For a novel reasoning strategy, I would expect at least a few individual tokens where the base model assigns much smaller probabilities than the reinforcement-learning trained one, as opposed to just being a little smaller but spread out over many tokens. (Which would better fit a "death by a thousand cuts" scenario.)

jimmySixDOF•1d ago
RL is proving to be a weird science lately :

>Spurious Rewards: Rethinking Training Signals in RLVR ### *TL;DR* We show that you can do RLVR on Qwen2.5-Math models with *completely random or incorrect rewards*, and still get massive math benchmark gains.

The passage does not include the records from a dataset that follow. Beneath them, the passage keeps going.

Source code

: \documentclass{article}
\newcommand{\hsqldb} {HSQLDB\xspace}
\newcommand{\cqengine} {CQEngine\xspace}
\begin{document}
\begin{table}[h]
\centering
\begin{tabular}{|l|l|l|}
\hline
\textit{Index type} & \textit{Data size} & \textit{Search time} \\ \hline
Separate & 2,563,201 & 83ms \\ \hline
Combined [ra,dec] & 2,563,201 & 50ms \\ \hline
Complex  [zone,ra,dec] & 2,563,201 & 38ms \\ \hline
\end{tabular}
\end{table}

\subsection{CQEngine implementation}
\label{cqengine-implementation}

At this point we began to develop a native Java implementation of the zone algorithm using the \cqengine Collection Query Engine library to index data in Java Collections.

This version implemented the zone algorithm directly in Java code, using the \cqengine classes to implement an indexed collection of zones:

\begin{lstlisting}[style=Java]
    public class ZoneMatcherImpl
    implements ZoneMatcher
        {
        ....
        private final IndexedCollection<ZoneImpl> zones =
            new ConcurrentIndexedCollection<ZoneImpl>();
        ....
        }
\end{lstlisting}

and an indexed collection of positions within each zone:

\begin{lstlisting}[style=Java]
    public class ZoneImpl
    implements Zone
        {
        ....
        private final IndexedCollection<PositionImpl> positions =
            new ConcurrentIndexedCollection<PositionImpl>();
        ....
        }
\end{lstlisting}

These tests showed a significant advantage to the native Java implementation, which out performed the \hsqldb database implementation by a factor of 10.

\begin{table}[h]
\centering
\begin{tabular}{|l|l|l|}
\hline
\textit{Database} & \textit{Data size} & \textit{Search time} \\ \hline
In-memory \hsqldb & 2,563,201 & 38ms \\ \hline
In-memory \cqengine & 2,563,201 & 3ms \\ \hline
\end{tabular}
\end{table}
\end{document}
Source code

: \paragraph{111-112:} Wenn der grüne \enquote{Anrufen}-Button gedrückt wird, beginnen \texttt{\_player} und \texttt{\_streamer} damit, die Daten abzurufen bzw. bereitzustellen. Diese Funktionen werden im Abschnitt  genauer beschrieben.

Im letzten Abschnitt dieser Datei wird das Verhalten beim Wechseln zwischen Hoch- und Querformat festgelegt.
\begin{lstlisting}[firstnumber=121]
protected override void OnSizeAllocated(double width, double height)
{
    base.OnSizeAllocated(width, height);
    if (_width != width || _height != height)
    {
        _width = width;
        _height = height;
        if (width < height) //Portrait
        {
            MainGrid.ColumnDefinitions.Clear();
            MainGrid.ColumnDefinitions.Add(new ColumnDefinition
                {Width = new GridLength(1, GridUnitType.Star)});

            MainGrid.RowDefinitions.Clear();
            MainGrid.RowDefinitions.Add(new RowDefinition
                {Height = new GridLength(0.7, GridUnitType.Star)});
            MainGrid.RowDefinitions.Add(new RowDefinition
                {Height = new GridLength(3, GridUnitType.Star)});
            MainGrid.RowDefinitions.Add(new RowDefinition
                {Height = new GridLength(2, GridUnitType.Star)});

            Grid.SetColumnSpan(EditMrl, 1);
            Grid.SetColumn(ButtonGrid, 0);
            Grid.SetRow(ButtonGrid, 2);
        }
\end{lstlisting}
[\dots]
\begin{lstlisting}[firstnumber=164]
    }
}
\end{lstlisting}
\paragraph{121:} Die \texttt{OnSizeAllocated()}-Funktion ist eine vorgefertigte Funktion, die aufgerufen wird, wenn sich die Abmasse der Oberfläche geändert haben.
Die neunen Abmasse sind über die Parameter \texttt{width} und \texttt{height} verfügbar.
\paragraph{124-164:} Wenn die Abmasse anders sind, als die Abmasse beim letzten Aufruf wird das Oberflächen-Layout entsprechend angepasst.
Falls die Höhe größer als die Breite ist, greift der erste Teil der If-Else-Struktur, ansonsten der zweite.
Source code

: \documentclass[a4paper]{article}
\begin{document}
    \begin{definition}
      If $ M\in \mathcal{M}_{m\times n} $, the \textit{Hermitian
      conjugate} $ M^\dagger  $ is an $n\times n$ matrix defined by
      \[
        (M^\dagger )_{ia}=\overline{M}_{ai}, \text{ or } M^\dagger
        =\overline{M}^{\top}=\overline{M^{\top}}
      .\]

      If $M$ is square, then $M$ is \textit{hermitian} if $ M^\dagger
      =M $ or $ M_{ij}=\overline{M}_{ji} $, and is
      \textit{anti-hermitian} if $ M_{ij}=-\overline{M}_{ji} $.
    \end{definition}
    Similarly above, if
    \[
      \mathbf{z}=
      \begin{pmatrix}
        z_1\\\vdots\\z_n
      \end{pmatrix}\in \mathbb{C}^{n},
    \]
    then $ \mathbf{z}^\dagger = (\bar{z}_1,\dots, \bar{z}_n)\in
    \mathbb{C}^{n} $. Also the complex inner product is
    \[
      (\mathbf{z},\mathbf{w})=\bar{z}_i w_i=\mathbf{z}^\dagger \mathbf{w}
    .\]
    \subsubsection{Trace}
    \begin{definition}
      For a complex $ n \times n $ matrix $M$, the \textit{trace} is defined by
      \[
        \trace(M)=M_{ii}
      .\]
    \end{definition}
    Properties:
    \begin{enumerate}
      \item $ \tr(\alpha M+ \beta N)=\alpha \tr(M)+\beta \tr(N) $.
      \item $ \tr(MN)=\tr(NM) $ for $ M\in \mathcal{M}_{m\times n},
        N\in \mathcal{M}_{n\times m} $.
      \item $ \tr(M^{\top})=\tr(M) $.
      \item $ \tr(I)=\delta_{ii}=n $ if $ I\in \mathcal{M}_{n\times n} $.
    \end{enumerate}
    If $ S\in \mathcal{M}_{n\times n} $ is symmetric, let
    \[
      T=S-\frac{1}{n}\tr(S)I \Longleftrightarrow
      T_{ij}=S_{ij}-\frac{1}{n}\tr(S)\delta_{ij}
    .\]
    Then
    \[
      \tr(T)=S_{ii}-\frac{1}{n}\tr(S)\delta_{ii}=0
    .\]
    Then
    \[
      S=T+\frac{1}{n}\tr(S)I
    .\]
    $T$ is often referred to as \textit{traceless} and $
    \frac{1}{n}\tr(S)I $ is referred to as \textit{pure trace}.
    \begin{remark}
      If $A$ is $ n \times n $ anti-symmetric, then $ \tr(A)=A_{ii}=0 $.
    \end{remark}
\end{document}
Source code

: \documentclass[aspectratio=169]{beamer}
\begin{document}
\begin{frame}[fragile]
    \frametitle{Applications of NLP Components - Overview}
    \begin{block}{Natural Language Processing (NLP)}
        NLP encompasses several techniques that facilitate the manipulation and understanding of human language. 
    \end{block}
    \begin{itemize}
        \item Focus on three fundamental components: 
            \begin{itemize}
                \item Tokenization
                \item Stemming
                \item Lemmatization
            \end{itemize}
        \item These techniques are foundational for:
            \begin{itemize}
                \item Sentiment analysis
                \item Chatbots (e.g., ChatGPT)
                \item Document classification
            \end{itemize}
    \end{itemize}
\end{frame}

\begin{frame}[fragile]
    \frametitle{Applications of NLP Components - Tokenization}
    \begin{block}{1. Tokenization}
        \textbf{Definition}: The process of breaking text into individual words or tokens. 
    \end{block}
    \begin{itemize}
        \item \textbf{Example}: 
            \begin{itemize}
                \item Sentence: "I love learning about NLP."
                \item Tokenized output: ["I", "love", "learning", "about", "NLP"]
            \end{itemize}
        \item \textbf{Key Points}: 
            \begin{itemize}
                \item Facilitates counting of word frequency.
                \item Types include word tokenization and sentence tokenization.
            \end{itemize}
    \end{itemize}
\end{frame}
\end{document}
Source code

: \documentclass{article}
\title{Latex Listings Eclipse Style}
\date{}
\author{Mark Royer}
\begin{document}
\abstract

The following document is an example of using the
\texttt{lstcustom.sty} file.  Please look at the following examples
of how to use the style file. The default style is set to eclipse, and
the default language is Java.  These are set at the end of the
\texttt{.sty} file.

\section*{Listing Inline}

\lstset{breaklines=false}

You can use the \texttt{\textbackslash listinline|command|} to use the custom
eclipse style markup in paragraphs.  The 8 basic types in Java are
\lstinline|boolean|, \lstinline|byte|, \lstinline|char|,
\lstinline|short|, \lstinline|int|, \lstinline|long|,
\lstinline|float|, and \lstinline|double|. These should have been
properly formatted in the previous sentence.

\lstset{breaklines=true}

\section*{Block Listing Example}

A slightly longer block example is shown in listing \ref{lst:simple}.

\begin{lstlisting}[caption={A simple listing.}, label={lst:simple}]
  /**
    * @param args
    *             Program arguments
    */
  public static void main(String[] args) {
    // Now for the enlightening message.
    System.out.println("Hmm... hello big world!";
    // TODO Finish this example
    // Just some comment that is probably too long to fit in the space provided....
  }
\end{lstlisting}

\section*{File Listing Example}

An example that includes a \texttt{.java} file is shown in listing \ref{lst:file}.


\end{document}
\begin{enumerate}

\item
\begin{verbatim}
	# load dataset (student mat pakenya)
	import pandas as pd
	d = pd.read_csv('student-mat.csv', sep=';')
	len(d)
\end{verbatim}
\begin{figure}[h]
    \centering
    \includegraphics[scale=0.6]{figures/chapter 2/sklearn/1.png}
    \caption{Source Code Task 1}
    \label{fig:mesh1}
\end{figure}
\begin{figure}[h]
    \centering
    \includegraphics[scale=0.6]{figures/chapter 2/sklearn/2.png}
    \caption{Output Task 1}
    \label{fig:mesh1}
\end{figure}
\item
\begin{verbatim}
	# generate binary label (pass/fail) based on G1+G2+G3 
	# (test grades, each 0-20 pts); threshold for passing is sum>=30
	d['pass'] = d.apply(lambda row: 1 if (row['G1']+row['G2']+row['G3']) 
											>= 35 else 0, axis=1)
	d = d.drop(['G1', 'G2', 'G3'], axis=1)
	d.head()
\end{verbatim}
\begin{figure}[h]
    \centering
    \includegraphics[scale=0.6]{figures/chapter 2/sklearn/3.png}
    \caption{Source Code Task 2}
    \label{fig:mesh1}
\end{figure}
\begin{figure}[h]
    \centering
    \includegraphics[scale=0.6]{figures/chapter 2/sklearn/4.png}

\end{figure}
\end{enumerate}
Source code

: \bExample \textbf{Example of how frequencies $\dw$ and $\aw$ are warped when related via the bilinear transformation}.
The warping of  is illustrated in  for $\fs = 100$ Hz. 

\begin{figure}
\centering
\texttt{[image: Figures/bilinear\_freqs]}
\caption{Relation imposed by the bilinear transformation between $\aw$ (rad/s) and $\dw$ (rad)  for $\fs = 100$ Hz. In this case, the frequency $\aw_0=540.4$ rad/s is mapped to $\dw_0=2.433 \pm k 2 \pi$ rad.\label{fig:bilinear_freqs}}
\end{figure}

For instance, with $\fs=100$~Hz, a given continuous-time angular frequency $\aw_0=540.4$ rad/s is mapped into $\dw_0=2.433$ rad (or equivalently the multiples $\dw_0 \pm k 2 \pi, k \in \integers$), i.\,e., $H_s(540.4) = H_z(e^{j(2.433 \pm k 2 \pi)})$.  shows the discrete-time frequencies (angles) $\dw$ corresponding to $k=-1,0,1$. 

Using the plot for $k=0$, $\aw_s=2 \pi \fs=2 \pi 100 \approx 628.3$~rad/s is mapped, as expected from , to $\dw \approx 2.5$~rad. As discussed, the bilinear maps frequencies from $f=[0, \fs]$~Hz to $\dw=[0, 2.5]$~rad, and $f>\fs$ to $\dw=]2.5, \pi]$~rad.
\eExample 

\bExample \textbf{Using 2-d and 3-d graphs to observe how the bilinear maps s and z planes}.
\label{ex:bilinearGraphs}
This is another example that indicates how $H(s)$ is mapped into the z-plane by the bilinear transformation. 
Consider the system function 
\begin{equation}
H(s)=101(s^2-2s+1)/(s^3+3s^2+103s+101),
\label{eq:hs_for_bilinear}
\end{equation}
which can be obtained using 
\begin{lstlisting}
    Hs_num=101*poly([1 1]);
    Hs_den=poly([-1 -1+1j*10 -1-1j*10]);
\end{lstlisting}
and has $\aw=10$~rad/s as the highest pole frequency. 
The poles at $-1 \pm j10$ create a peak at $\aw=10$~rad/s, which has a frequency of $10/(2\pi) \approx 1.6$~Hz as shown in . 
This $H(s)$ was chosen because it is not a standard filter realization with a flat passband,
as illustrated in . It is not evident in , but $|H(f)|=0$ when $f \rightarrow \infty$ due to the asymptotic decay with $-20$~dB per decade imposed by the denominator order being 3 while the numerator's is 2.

All of the following spurious rewards give 15-20+ points on MATH-500 when RLVR training Qwen2.5-Math-7B:

- RLVR + format reward (reward responses with `\boxed{}`): *+16.4%* - RLVR + incorrect reward (only incorrect answers rewarded): *+24.6%* - RLVR + random reward: *+21.4%* - (as a reference) RLVR + ground-truth reward: + 28.8%

How can these spurious rewards possibly work? Can we get similar gains on other models with broken rewards?

>Learning to Reason without External Rewards Training large language models (LLMs) for complex reasoning via Reinforcement Learning with Verifiable Rewards (RLVR) is effective but limited by reliance on costly, domain-specific supervision. We explore Reinforcement Learning from Internal Feedback (RLIF), a framework that enables LLMs to learn from intrinsic signals without external rewards or labeled data. We propose Intuitor, an RLIF method that uses a model's own confidence, termed self-certainty, as its sole reward signal. Intuitor replaces external rewards in Group Relative Policy Optimization (GRPO) with self-certainty scores, enabling fully unsupervised learning. Experiments demonstrate that Intuitor matches GRPO's performance on mathematical benchmarks while achieving superior generalization to out-of-domain tasks like code generation, without requiring gold solutions or test cases. Our findings show that intrinsic model signals can drive effective learning across domains, offering a scalable alternative to RLVR for autonomous AI systems where verifiable rewards are unavailable. [2]

[1] https://rethink-rlvr.notion.site/Spurious-Rewards-Rethinking... [2] https://arxiv.org/abs/2505.19590

t55•1d ago
yeah, RLVR is still nascent and hence there's lots of noise.

> How can these spurious rewards possibly work? Can we get similar gains on other models with broken rewards?

it's because in those cases, RLVR merely elicits the reasoning strategies already contained in the model through pre-training

this paper, which uses Reasoning gym, shows that you need to train for way longer than those papers you mentioned to actually uncover novel reasoning strategies: https://arxiv.org/abs/2505.24864

spmurrayzzz•1d ago
I think the fact that spurious rewards were predominantly only effective for Qwen may suggest that it was triggering some shift in its language distribution. If you use those models long enough you'll see a ton of mandarin that makes its way into your outputs, and their logits tend to look more "confident" than the ones for english tokens.

So the reward value shifting may act as a sort of unintentional regularization technique (similar to adding noise to the discriminator input in GAN archs).

sadboots•1d ago
by the love of god, please stop overfitting on gsm8k
i5heu•1d ago
It looks like your neural network is overfitted on seeing overfitt where is none.

Prejudices is a form of overfitting IMHO

t55•1d ago
agree, the RG evals feel like a fresh breeze
olliestanley•1d ago
Difficult one. GSM8K and MATH evals (both reported in Reasoning Gym paper) are common in smaller model RL papers for a reason, which is that smaller models can get decent scores on them, unlike fresher & harder benchmarks.

Part of the aim of RG is to be used as a difficulty-adjustable & non-repeating eval though so if people think it's a good benchmark, perhaps it will allow this status quo to shift!